- **Plain-text document sources**:
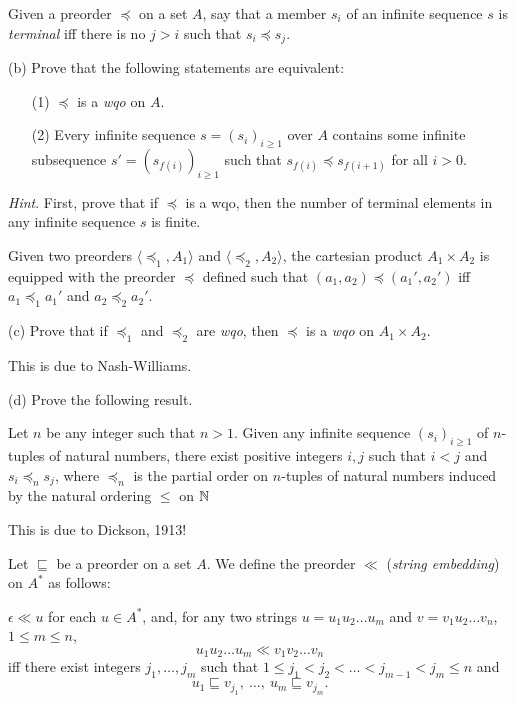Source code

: \documentclass[12pt]{article}
\def\fseq#1#2{(#1_{#2})_{#2\geq 1}}
\def\fsseq#1#2#3{(#1_{#3(#2)})_{#2\geq 1}}
\def\qleq{\sqsubseteq}
\begin{document}
\medskip
Given a preorder $\preceq$ on a set $A$, 
say that a member $s_{i}$ of an infinite sequence $s$ is {\it terminal\/} iff
there is no $j>i$ such that $s_{i}\preceq s_{j}$. 

\medskip
(b) 
Prove that the following statements 
are equivalent:
\begin{enumerate}
\item[(1)]
$\preceq$ is a {\it wqo\/} on $A$.
\medskip
\item[(2)]
Every infinite sequence $s=\fseq{s}{i}$ over $A$ 
contains some infinite subsequence
$s'=\fsseq{s}{i}{f}$ such that $s_{f(i)}\preceq s_{f(i+1)}$ for all $i>0$.
\end{enumerate}

\medskip\noindent
{\it Hint\/}. First, prove that if $\preceq$ is a wqo, then
the number of terminal elements in any infinite  sequence $s$ is finite. 

\medskip
Given two preorders $\langle \preceq_{1},A_{1}\rangle$
and $\langle \preceq_{2},A_{2}\rangle$, the cartesian product
$A_{1}\times A_{2}$ is equipped with the preorder $\preceq$ defined
such that $(a_{1},a_{2})\preceq (a_{1}',a_{2}')$ iff
$a_{1} \preceq_{1} a_{1}'$ and $a_{2} \preceq_{2} a_{2}'$.

\medskip
(c) 
Prove that
if  $\preceq_{1}$ and $\preceq_{2}$ are {\it wqo\/}, 
then  $\preceq$ is a {\it wqo\/} on $A_{1}\times A_{2}$.

\remark
This is due to Nash-Williams.

\medskip
(d) 
Prove the following result.

\medskip
Let $n$ be any  integer such that $n>1$.
Given any infinite sequence $\fseq{s}{i}$ of $n$-tuples of
natural numbers, there exist positive integers $i, j$ such that
$i<j$ and $s_{i}\preceq_{n} s_{j}$, where $\preceq_{n}$ is the
partial order on $n$-tuples of natural numbers
induced by the natural ordering $\leq$ on $\mathbb{N}$

\remark
This is due to 
Dickson, 1913!

\medskip
Let $\qleq$ be a preorder on a set $A$. We define the 
preorder $\ll$ ({\it string embedding\/})
on $A^{*}$ as follows:

\medskip\noindent
$\epsilon \ll u$ for each $u\in A^{*}$, and,
for any two strings $u=u_{1}u_{2}\ldots u_{m}$ and
$v=v_{1}u_{2}\ldots v_{n}$, $1\leq m\leq n$, 
$$u_{1}u_{2}\ldots u_{m} \ll v_{1}v_{2}\ldots v_{n}$$
iff there exist  integers $j_{1},\ldots,j_{m}$ such that
$1\leq j_{1} < j_{2} < \ldots < j_{m-1} < j_{m} \leq n$ and
$$u_{1} \qleq v_{j_{1}},\ \ldots,\ u_{m} \qleq v_{j_{m}}.$$
\end{document}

- **About this exercise**: Every entry above needs to be printed again exactly, with its pictures left out.

- **Exercise answer**:
Source code

: \documentclass[12pt]{article}
\def\fseq#1#2{(#1_{#2})_{#2\geq 1}}
\def\fsseq#1#2#3{(#1_{#3(#2)})_{#2\geq 1}}
\def\qleq{\sqsubseteq}
\begin{document}
\medskip
Given a preorder $\preceq$ on a set $A$, 
say that a member $s_{i}$ of an infinite sequence $s$ is {\it terminal\/} iff
there is no $j>i$ such that $s_{i}\preceq s_{j}$. 

\medskip
(b) 
Prove that the following statements 
are equivalent:
\begin{enumerate}
\item[(1)]
$\preceq$ is a {\it wqo\/} on $A$.
\medskip
\item[(2)]
Every infinite sequence $s=\fseq{s}{i}$ over $A$ 
contains some infinite subsequence
$s'=\fsseq{s}{i}{f}$ such that $s_{f(i)}\preceq s_{f(i+1)}$ for all $i>0$.
\end{enumerate}

\medskip\noindent
{\it Hint\/}. First, prove that if $\preceq$ is a wqo, then
the number of terminal elements in any infinite  sequence $s$ is finite. 

\medskip
Given two preorders $\langle \preceq_{1},A_{1}\rangle$
and $\langle \preceq_{2},A_{2}\rangle$, the cartesian product
$A_{1}\times A_{2}$ is equipped with the preorder $\preceq$ defined
such that $(a_{1},a_{2})\preceq (a_{1}',a_{2}')$ iff
$a_{1} \preceq_{1} a_{1}'$ and $a_{2} \preceq_{2} a_{2}'$.

\medskip
(c) 
Prove that
if  $\preceq_{1}$ and $\preceq_{2}$ are {\it wqo\/}, 
then  $\preceq$ is a {\it wqo\/} on $A_{1}\times A_{2}$.

\remark
This is due to Nash-Williams.

\medskip
(d) 
Prove the following result.

\medskip
Let $n$ be any  integer such that $n>1$.
Given any infinite sequence $\fseq{s}{i}$ of $n$-tuples of
natural numbers, there exist positive integers $i, j$ such that
$i<j$ and $s_{i}\preceq_{n} s_{j}$, where $\preceq_{n}$ is the
partial order on $n$-tuples of natural numbers
induced by the natural ordering $\leq$ on $\mathbb{N}$

\remark
This is due to 
Dickson, 1913!

\medskip
Let $\qleq$ be a preorder on a set $A$. We define the 
preorder $\ll$ ({\it string embedding\/})
on $A^{*}$ as follows:

\medskip\noindent
$\epsilon \ll u$ for each $u\in A^{*}$, and,
for any two strings $u=u_{1}u_{2}\ldots u_{m}$ and
$v=v_{1}u_{2}\ldots v_{n}$, $1\leq m\leq n$, 
$$u_{1}u_{2}\ldots u_{m} \ll v_{1}v_{2}\ldots v_{n}$$
iff there exist  integers $j_{1},\ldots,j_{m}$ such that
$1\leq j_{1} < j_{2} < \ldots < j_{m-1} < j_{m} \leq n$ and
$$u_{1} \qleq v_{j_{1}},\ \ldots,\ u_{m} \qleq v_{j_{m}}.$$
\end{document}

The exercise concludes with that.